Sometimes new technologies are first available exclusively to the wealthiest. It looks like in the case of solar we may have a different ballgame. This past summer, the Obama Administration declared measures to promote solar power for low income housing. The government intends to connect local housing authorities to over $520 million in capital from foundations, local governments and social impact investors to help facilitate low income solar installations, according to CNN Money.
Additionally, the measures will allocate money for AmeriCorps workers to install solar panels in low-income neighborhoods. Hey, there’s an idea, putting people to work to create a clean energy infrastructure.
Ultimately, Obama’s plan is to triple the amount of solar power on low income housing, creating enough solar electricity to power around 50,000 homes.
Security from Solar
It is becoming well known that solar is becoming cheaper than fossil fuel energies and you would have to be living under a rock to deny that a sustainable or even a feasible future depends upon clean energies and a healthy environment. Recently it’s been brought to light how solar also increases security and resiliency to homes, and especially to affordable housing projects, which face the most dangerous conditions during power crises.

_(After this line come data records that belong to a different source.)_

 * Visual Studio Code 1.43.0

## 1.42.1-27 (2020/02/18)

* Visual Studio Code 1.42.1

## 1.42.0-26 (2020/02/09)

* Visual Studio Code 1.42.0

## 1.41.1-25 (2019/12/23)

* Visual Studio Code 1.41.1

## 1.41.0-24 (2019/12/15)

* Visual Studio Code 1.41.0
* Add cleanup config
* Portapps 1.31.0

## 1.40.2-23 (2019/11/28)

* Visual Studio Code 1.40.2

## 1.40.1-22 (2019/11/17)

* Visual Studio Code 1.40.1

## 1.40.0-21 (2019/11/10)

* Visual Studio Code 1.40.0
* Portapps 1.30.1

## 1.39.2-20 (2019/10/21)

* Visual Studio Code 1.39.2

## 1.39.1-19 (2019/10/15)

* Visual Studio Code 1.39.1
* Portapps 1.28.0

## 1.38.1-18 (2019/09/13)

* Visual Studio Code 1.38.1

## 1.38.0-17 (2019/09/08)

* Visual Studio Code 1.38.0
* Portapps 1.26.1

This recent study concludes that the most cost effective path is to install solar on affordable housing units. Why? Because lowered costs of installation and money saved in the short run make solar the most economical route, but further still, and this is a main point of the study, further costs in both human lives and economic terms, will be diminished by solar installations because in times of crisis the solar can be used for things like water pumps, lighting, fire alarms, elevators, and heating and cooling.
With affordable housing, and any other housing really, we want security. Solar power enable the people to let go of worries and concerns by guaranteeing that power will be available whenever it is needed. Fossil fuel systems depend on a centralized grid. Power from coal burning factories comes from somewhere far away, and then the energy is distributed by a centralized energy company through a precarious system of wires on wooden poles. In the 21st century, we can do better than this.
It is time to rethink what security means. Having immediate access to the means of life’s necessities within one’s household or community seems to be a much better bet for security than what we’ve seen in the past.
Economical, ecological, and increased security; solar hits home on these three essential aspects of what an energy source should be in the 21st century.